» Task statement
Reproduce every entry below exactly, minus the pictures.

» Dataset extract
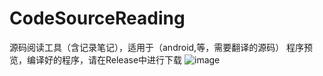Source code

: # CodeSourceReading
源码阅读工具（含记录笔记），适用于（android,等，需要翻译的源码）
    程序预览，编译好的程序，请在Release中进行下载
 ![image](https://github.com/supperlitt/CodeSourceReading/001.png)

» Solution to this task
Source code

: # CodeSourceReading
源码阅读工具（含记录笔记），适用于（android,等，需要翻译的源码）
    程序预览，编译好的程序，请在Release中进行下载
 ![image](https://github.com/supperlitt/CodeSourceReading/001.png)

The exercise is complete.